Retype all of the data that follows, line for line.

"""

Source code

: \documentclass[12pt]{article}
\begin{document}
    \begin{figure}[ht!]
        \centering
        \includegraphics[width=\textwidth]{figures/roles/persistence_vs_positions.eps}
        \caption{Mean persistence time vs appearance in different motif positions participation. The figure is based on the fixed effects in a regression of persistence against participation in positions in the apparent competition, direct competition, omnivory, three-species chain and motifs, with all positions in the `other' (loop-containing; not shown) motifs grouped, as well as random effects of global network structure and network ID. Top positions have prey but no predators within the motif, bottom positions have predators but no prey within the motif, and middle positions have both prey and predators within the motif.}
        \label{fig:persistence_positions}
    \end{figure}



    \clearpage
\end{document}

"""

■ Result of this task:
Source code

: \documentclass[12pt]{article}
\begin{document}
    \begin{figure}[ht!]
        \centering
        \includegraphics[width=\textwidth]{figures/roles/persistence_vs_positions.eps}
        \caption{Mean persistence time vs appearance in different motif positions participation. The figure is based on the fixed effects in a regression of persistence against participation in positions in the apparent competition, direct competition, omnivory, three-species chain and motifs, with all positions in the `other' (loop-containing; not shown) motifs grouped, as well as random effects of global network structure and network ID. Top positions have prey but no predators within the motif, bottom positions have predators but no prey within the motif, and middle positions have both prey and predators within the motif.}
        \label{fig:persistence_positions}
    \end{figure}



    \clearpage
\end{document}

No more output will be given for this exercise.